▸ **WHAT YOU WILL DO**: Transcribe the records below exactly as written, from the opening line through the line that contains "-Habit of solving".
═══ EXTRACTED ENTRIES
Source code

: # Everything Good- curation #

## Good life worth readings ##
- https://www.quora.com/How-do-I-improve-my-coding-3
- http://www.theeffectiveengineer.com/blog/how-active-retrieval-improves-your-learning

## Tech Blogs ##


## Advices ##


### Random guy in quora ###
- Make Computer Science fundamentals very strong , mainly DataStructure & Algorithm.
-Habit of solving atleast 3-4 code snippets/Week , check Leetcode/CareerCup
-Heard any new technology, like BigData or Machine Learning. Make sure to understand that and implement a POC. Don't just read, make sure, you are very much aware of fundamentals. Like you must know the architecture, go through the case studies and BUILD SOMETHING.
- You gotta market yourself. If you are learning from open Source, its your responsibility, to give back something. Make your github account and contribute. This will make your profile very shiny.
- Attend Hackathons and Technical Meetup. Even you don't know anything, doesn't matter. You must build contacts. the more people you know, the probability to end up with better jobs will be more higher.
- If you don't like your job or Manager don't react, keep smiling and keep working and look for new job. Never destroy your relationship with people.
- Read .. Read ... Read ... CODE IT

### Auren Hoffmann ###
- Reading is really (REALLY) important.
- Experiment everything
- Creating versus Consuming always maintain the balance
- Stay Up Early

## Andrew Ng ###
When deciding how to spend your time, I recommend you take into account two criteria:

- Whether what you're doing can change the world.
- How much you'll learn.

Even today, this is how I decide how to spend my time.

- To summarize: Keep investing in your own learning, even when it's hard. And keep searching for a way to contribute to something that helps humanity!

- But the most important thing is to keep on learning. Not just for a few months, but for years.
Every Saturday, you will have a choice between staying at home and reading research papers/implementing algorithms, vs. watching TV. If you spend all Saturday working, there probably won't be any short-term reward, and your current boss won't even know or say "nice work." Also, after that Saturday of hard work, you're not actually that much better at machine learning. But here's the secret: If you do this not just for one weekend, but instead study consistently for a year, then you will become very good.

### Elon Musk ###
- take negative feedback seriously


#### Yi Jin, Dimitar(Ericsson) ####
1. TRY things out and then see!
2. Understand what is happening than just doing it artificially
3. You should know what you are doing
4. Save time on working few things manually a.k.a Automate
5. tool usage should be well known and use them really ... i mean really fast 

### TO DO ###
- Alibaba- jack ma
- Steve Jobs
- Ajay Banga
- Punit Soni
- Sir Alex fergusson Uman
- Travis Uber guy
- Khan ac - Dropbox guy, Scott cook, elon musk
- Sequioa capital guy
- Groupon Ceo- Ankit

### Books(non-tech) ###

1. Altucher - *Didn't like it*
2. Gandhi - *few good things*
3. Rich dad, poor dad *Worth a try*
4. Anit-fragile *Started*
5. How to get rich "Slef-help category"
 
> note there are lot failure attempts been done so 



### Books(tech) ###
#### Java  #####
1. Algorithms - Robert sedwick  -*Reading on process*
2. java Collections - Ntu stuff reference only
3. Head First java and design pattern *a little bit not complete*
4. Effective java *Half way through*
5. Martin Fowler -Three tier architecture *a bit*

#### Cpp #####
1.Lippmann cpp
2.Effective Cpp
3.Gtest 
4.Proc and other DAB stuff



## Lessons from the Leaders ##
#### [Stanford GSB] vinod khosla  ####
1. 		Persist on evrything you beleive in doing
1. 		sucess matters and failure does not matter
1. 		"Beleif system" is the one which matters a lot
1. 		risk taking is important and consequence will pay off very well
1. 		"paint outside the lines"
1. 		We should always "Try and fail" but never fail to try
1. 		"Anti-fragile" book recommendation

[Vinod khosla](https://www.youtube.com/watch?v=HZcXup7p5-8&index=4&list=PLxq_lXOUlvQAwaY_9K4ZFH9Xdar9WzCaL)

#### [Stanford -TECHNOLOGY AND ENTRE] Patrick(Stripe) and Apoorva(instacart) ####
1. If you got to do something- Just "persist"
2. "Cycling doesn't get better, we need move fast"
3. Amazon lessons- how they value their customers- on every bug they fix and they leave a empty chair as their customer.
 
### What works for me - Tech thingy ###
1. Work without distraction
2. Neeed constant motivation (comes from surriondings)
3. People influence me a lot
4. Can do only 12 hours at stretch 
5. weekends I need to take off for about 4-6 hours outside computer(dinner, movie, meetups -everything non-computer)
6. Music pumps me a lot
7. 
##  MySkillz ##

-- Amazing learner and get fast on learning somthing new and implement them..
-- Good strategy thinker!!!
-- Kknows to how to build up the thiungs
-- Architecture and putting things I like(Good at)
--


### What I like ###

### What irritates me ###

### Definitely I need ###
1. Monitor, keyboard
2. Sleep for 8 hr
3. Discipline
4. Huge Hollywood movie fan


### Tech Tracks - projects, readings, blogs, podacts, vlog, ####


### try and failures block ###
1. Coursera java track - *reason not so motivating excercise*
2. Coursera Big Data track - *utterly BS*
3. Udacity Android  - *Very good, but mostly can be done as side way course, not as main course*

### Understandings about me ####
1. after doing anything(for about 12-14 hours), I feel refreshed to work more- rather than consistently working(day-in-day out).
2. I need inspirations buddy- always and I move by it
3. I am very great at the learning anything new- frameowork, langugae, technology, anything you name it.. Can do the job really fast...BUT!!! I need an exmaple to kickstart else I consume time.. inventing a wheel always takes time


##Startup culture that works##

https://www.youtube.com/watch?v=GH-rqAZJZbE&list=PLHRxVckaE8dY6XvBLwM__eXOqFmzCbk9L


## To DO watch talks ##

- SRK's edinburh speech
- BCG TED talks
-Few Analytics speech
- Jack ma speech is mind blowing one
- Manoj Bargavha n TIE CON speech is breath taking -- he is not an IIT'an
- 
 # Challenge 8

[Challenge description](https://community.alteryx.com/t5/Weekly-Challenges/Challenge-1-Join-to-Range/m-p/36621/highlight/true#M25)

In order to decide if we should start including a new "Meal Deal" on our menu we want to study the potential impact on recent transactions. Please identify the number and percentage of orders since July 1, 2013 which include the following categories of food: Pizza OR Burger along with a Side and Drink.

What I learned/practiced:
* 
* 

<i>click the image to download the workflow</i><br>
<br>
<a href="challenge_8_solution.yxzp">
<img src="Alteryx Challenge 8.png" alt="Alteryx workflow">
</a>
══════
▸ **RESULT FOR THIS EXERCISE**:
Source code

: # Everything Good- curation #

## Good life worth readings ##
- https://www.quora.com/How-do-I-improve-my-coding-3
- http://www.theeffectiveengineer.com/blog/how-active-retrieval-improves-your-learning

## Tech Blogs ##


## Advices ##


### Random guy in quora ###
- Make Computer Science fundamentals very strong , mainly DataStructure & Algorithm.
-Habit of solving atleast 3-4 code snippets/Week , check Leetcode/CareerCup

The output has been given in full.